* _Exercise brief_
Leave the pictures out and print every record below exactly as it stands.

* _Data provided_
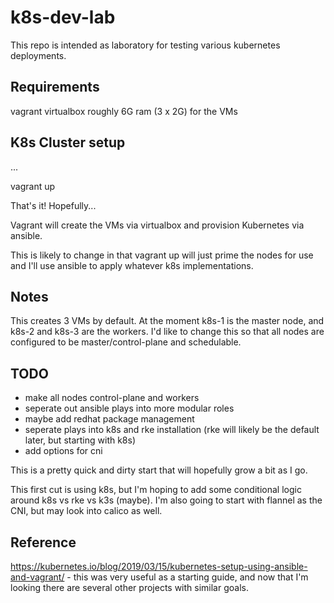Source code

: 
# k8s-dev-lab

This repo is intended as laboratory for testing various kubernetes deployments.

## Requirements

vagrant
virtualbox
roughly 6G ram (3 x 2G) for the VMs

## K8s Cluster setup

...

vagrant up

That's it! Hopefully...

Vagrant will create the VMs via virtualbox and provision Kubernetes via ansible.

This is likely to change in that vagrant up will just prime the nodes for use and I'll use ansible to apply whatever k8s implementations.

## Notes

This creates 3 VMs by default.
At the moment k8s-1 is the master node, and k8s-2 and k8s-3 are the workers. I'd like to change this so that all nodes are configured to be master/control-plane and schedulable.

## TODO

* make all nodes control-plane and workers
* seperate out ansible plays into more modular roles
* maybe add redhat package management
* seperate plays into k8s and rke installation (rke will likely be the default later, but starting with k8s)
* add options for cni

This is a pretty quick and dirty start that will hopefully grow a bit as I go.

This first cut is using k8s, but I'm hoping to add some conditional logic around k8s vs rke vs k3s (maybe). I'm also going to start with flannel as the CNI, but may look into calico as well.

## Reference
https://kubernetes.io/blog/2019/03/15/kubernetes-setup-using-ansible-and-vagrant/ - this was very useful as a starting guide, and now that I'm looking there are several other projects with similar goals.
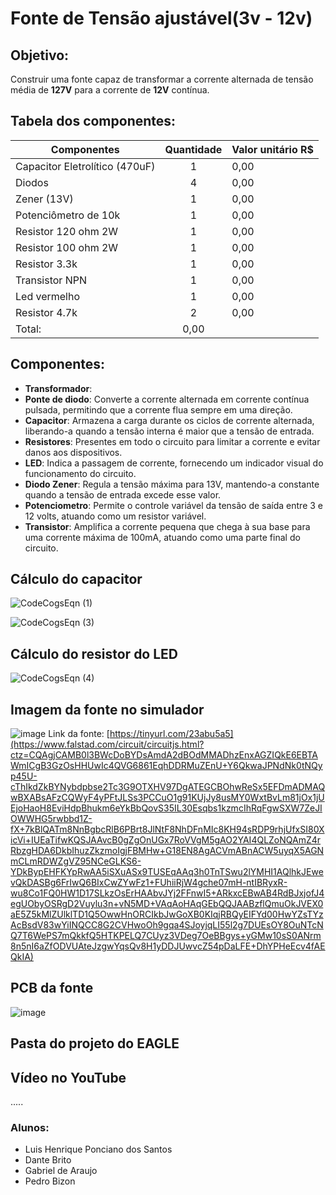 # Fonte de Tensão ajustável(3v - 12v)

## Objetivo:
Construir uma fonte capaz de transformar a corrente alternada de tensão média de **127V** para a corrente de **12V** contínua.

## Tabela dos componentes:
| Componentes | Quantidade | Valor unitário R$ |
|-------------|  :---:  |----------|
| Capacitor Eletrolítico (470uF)           | 1 | 0,00 |
| Diodos                                   | 4 | 0,00 |
| Zener (13V)                              | 1 | 0,00 |
| Potenciômetro de 10k                     | 1 | 0,00 |
| Resistor 120 ohm 2W                      | 1 | 0,00 |
| Resistor 100 ohm 2W                      | 1 | 0,00 |
| Resistor 3.3k                            | 1 | 0,00 |
| Transistor NPN                           | 1 | 0,00 |
| Led vermelho                             | 1 | 0,00 |
| Resistor 4.7k                            | 2 | 0,00 |
| Total:                                       | 0,00 |

## Componentes:

* **Transformador**: 
* **Ponte de diodo**: Converte a corrente alternada em corrente contínua pulsada, permitindo que a corrente flua sempre em uma direção.
* **Capacitor**: Armazena a carga durante os ciclos de corrente alternada, liberando-a quando a tensão interna é maior que a tensão de entrada. 
* **Resistores**: Presentes em todo o circuito para limitar a corrente e evitar danos aos dispositivos.
* **LED**:  Indica a passagem de corrente, fornecendo um indicador visual do funcionamento do circuito.
*  **Diodo Zener**: Regula a tensão máxima para 13V, mantendo-a constante quando a tensão de entrada excede esse valor.
*  **Potenciometro**:  Permite o controle variável da tensão de saída entre 3 e 12 volts, atuando como um resistor variável.
*  **Transistor**: Amplifica a corrente pequena que chega à sua base para uma corrente máxima de 100mA, atuando como uma parte final do circuito.

## Cálculo do capacitor

![CodeCogsEqn (1)]()


![CodeCogsEqn (3)]()


## Cálculo do resistor do LED

![CodeCogsEqn (4)]()



## Imagem da fonte no simulador
![image](https://github.com/LuisHenriique/Fonte-de-tens-o-ajust-vel/assets/96901986/f8ab45dc-2c73-48d5-b631-f2873c16ce75)
Link da fonte: [https://tinyurl.com/23abu5a5](https://www.falstad.com/circuit/circuitjs.html?ctz=CQAgjCAMB0l3BWcDoBYDsAmdA2dBOdMMADhzEnxAGZIQkE6EBTAWmICgB3GzOsHHUwIc4QVG6861EqhDDRMuZEnU+Y6QkwaJPNdNk0tNQyp45U-cThIkdZkBYNybdpbse2Tc3G9OTXHV97DgATEGCBOhwReSx5EFDmADMAQwBXABsAFzCQWyF4yPFtJLSs3PCCuO1g91KUjJy8usMY0WxtBvLm81jOx1jUEjoHaoH8EviHdpBhukm6eYkBbQovS35IL30Esqbs1kzmcIhRqFgwSXW7ZeJIOWWHG5rwbbd1Z-fX+7kBlQATm8NnBgbcRlB6PBrt8JlNtF8NhDFnMIc8KH94sRDP9rhjUfxSI80XicVi+IUEaTifwKQSJAAvcB0gZgOnUGx7RoVVgM5gAO2YAI4QLZoNQAmZ4rRbzgHDA6DkbIhuzZkzmoIgjFBMHw+G18EN8AgACVmABnACW5uyqX5AGNmCLmRDWZgVZ95NCeGLKS6-YDkBypEHFKYpRwAA5iSXuASx9TUSEqAAq3h0TnTSwu2lYMHI1AQlhkJEwevQkDASBg6FrIwQ6BIxCwZYwFz1+FUhiiRjW4gche07mH-ntIBRyxR-wu8Co1FQ0HW1D17SLkzOsErHAAbvJYj2FFnwI5+ARkxcEBwAB4RdBJxjofJ4egUObyOSRgD2Vuylu3n+vN5MD+VAqAoHAqGEbQQJAABzflQmuOkJVEX0aE5Z5kMlZUlklTD1Q5OwwHnORCIkbJwGoXB0KIqjRBQyEIFYd00HwYZsTYzAcBsdV83wYiINQCC8G2CVHwoOh9gqa4SJoyjqLI55l2g7DUEsOY8OuNTcNQ7T6WePS7mQkkfQ5HTKPELQ7CUyz3VDeg7OeBBgys+yGMw10sS0ANrm8n5nI6aZfODVUAteJzgwYqsQv8H1yDDJUwvcZ54pDaLFE+DhYPHeEcv4fAEQkIA)
## PCB da fonte
![image]()
## Pasta do projeto do EAGLE




## Vídeo no YouTube
.....

### Alunos:
* Luis Henrique Ponciano dos Santos
* Dante Brito
* Gabriel de Araujo
* Pedro Bizon
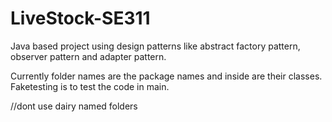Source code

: # LiveStock-SE311
Java based project using design patterns like abstract factory pattern,
observer pattern and adapter pattern.

Currently folder names are the package names and inside are their classes.
Faketesting is to test the code in main.

//dont use dairy named folders
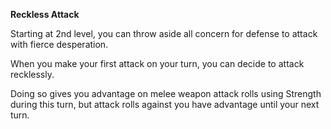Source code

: __**Reckless Attack**__

Starting at 2nd level, you can throw aside all concern for defense to attack with fierce desperation.

When you make your first attack on your turn, you can decide to attack recklessly.

Doing so gives you advantage on melee weapon attack rolls using Strength during this turn, but attack rolls against you have advantage until your next turn.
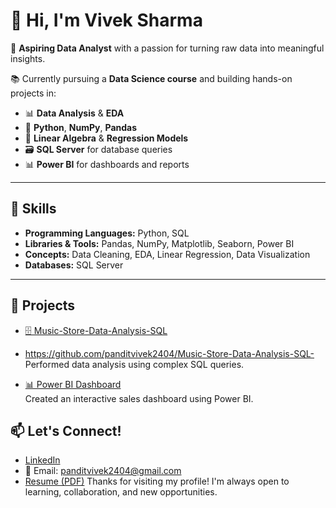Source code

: # 👋 Hi, I'm Vivek Sharma

🎯 **Aspiring Data Analyst** with a passion for turning raw data into meaningful insights.

📚 Currently pursuing a **Data Science course** and building hands-on projects in:

- 📊 **Data Analysis** & **EDA**
- 🐍 **Python**, **NumPy**, **Pandas**
- 🧮 **Linear Algebra** & **Regression Models**
- 🗃️ **SQL Server** for database queries
- 📊 **Power BI** for dashboards and reports

---

## 🔧 Skills

- **Programming Languages:** Python, SQL  
- **Libraries & Tools:** Pandas, NumPy, Matplotlib, Seaborn, Power BI  
- **Concepts:** Data Cleaning, EDA, Linear Regression, Data Visualization  
- **Databases:** SQL Server

---

## 📂 Projects

- [🗄️ Music-Store-Data-Analysis-SQL](#)
- https://github.com/panditvivek2404/Music-Store-Data-Analysis-SQL-
  Performed data analysis using complex SQL queries.

- [📊 Power BI Dashboard](#)  
  Created an interactive sales dashboard using Power BI.


## 📫 Let's Connect!

- [LinkedIn](www.linkedin.com/in/viveksharma2404)  
- 📧 Email: panditvivek2404@gmail.com 
- [Resume (PDF)](   )
Thanks for visiting my profile! I'm always open to learning, collaboration, and new opportunities.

* _Reply_
Source code

: 
# k8s-dev-lab

This repo is intended as laboratory for testing various kubernetes deployments.

## Requirements

vagrant
virtualbox
roughly 6G ram (3 x 2G) for the VMs

## K8s Cluster setup

...

vagrant up

That's it! Hopefully...

Vagrant will create the VMs via virtualbox and provision Kubernetes via ansible.

This is likely to change in that vagrant up will just prime the nodes for use and I'll use ansible to apply whatever k8s implementations.

## Notes

This creates 3 VMs by default.
At the moment k8s-1 is the master node, and k8s-2 and k8s-3 are the workers. I'd like to change this so that all nodes are configured to be master/control-plane and schedulable.

## TODO

* make all nodes control-plane and workers
* seperate out ansible plays into more modular roles
* maybe add redhat package management
* seperate plays into k8s and rke installation (rke will likely be the default later, but starting with k8s)
* add options for cni

This is a pretty quick and dirty start that will hopefully grow a bit as I go.

This first cut is using k8s, but I'm hoping to add some conditional logic around k8s vs rke vs k3s (maybe). I'm also going to start with flannel as the CNI, but may look into calico as well.

## Reference
https://kubernetes.io/blog/2019/03/15/kubernetes-setup-using-ansible-and-vagrant/ - this was very useful as a starting guide, and now that I'm looking there are several other projects with similar goals.
 # Fonte de Tensão ajustável(3v - 12v)

## Objetivo:
Construir uma fonte capaz de transformar a corrente alternada de tensão média de **127V** para a corrente de **12V** contínua.

## Tabela dos componentes:
| Componentes | Quantidade | Valor unitário R$ |
|-------------|  :---:  |----------|
| Capacitor Eletrolítico (470uF)           | 1 | 0,00 |
| Diodos                                   | 4 | 0,00 |
| Zener (13V)                              | 1 | 0,00 |
| Potenciômetro de 10k                     | 1 | 0,00 |
| Resistor 120 ohm 2W                      | 1 | 0,00 |
| Resistor 100 ohm 2W                      | 1 | 0,00 |
| Resistor 3.3k                            | 1 | 0,00 |
| Transistor NPN                           | 1 | 0,00 |
| Led vermelho                             | 1 | 0,00 |
| Resistor 4.7k                            | 2 | 0,00 |
| Total:                                       | 0,00 |

## Componentes:

* **Transformador**: 
* **Ponte de diodo**: Converte a corrente alternada em corrente contínua pulsada, permitindo que a corrente flua sempre em uma direção.
* **Capacitor**: Armazena a carga durante os ciclos de corrente alternada, liberando-a quando a tensão interna é maior que a tensão de entrada. 
* **Resistores**: Presentes em todo o circuito para limitar a corrente e evitar danos aos dispositivos.
* **LED**:  Indica a passagem de corrente, fornecendo um indicador visual do funcionamento do circuito.
*  **Diodo Zener**: Regula a tensão máxima para 13V, mantendo-a constante quando a tensão de entrada excede esse valor.
*  **Potenciometro**:  Permite o controle variável da tensão de saída entre 3 e 12 volts, atuando como um resistor variável.
*  **Transistor**: Amplifica a corrente pequena que chega à sua base para uma corrente máxima de 100mA, atuando como uma parte final do circuito.

## Cálculo do capacitor

![CodeCogsEqn (1)]()


![CodeCogsEqn (3)]()


## Cálculo do resistor do LED

![CodeCogsEqn (4)]()



## Imagem da fonte no simulador
![image](https://github.com/LuisHenriique/Fonte-de-tens-o-ajust-vel/assets/96901986/f8ab45dc-2c73-48d5-b631-f2873c16ce75)
Link da fonte: [https://tinyurl.com/23abu5a5](https://www.falstad.com/circuit/circuitjs.html?ctz=CQAgjCAMB0l3BWcDoBYDsAmdA2dBOdMMADhzEnxAGZIQkE6EBTAWmICgB3GzOsHHUwIc4QVG6861EqhDDRMuZEnU+Y6QkwaJPNdNk0tNQyp45U-cThIkdZkBYNybdpbse2Tc3G9OTXHV97DgATEGCBOhwReSx5EFDmADMAQwBXABsAFzCQWyF4yPFtJLSs3PCCuO1g91KUjJy8usMY0WxtBvLm81jOx1jUEjoHaoH8EviHdpBhukm6eYkBbQovS35IL30Esqbs1kzmcIhRqFgwSXW7ZeJIOWWHG5rwbbd1Z-fX+7kBlQATm8NnBgbcRlB6PBrt8JlNtF8NhDFnMIc8KH94sRDP9rhjUfxSI80XicVi+IUEaTifwKQSJAAvcB0gZgOnUGx7RoVVgM5gAO2YAI4QLZoNQAmZ4rRbzgHDA6DkbIhuzZkzmoIgjFBMHw+G18EN8AgACVmABnACW5uyqX5AGNmCLmRDWZgVZ95NCeGLKS6-YDkBypEHFKYpRwAA5iSXuASx9TUSEqAAq3h0TnTSwu2lYMHI1AQlhkJEwevQkDASBg6FrIwQ6BIxCwZYwFz1+FUhiiRjW4gche07mH-ntIBRyxR-wu8Co1FQ0HW1D17SLkzOsErHAAbvJYj2FFnwI5+ARkxcEBwAB4RdBJxjofJ4egUObyOSRgD2Vuylu3n+vN5MD+VAqAoHAqGEbQQJAABzflQmuOkJVEX0aE5Z5kMlZUlklTD1Q5OwwHnORCIkbJwGoXB0KIqjRBQyEIFYd00HwYZsTYzAcBsdV83wYiINQCC8G2CVHwoOh9gqa4SJoyjqLI55l2g7DUEsOY8OuNTcNQ7T6WePS7mQkkfQ5HTKPELQ7CUyz3VDeg7OeBBgys+yGMw10sS0ANrm8n5nI6aZfODVUAteJzgwYqsQv8H1yDDJUwvcZ54pDaLFE+DhYPHeEcv4fAEQkIA)
## PCB da fonte
![image]()
## Pasta do projeto do EAGLE




## Vídeo no YouTube
.....

### Alunos:
* Luis Henrique Ponciano dos Santos
* Dante Brito
* Gabriel de Araujo
* Pedro Bizon
Source code

: # LiveStock-SE311
Java based project using design patterns like abstract factory pattern,
observer pattern and adapter pattern.

Currently folder names are the package names and inside are their classes.
Faketesting is to test the code in main.

//dont use dairy named folders
Source code

: __**Reckless Attack**__

Starting at 2nd level, you can throw aside all concern for defense to attack with fierce desperation.

When you make your first attack on your turn, you can decide to attack recklessly.

Doing so gives you advantage on melee weapon attack rolls using Strength during this turn, but attack rolls against you have advantage until your next turn.
Source code

: # 👋 Hi, I'm Vivek Sharma

🎯 **Aspiring Data Analyst** with a passion for turning raw data into meaningful insights.

📚 Currently pursuing a **Data Science course** and building hands-on projects in:

- 📊 **Data Analysis** & **EDA**
- 🐍 **Python**, **NumPy**, **Pandas**
- 🧮 **Linear Algebra** & **Regression Models**
- 🗃️ **SQL Server** for database queries
- 📊 **Power BI** for dashboards and reports

---

## 🔧 Skills

- **Programming Languages:** Python, SQL  
- **Libraries & Tools:** Pandas, NumPy, Matplotlib, Seaborn, Power BI  
- **Concepts:** Data Cleaning, EDA, Linear Regression, Data Visualization  
- **Databases:** SQL Server

---

## 📂 Projects

- [🗄️ Music-Store-Data-Analysis-SQL](#)
- https://github.com/panditvivek2404/Music-Store-Data-Analysis-SQL-
  Performed data analysis using complex SQL queries.

- [📊 Power BI Dashboard](#)  
  Created an interactive sales dashboard using Power BI.


## 📫 Let's Connect!

- [LinkedIn](www.linkedin.com/in/viveksharma2404)  
- 📧 Email: panditvivek2404@gmail.com 
- [Resume (PDF)](   )
Thanks for visiting my profile! I'm always open to learning, collaboration, and new opportunities.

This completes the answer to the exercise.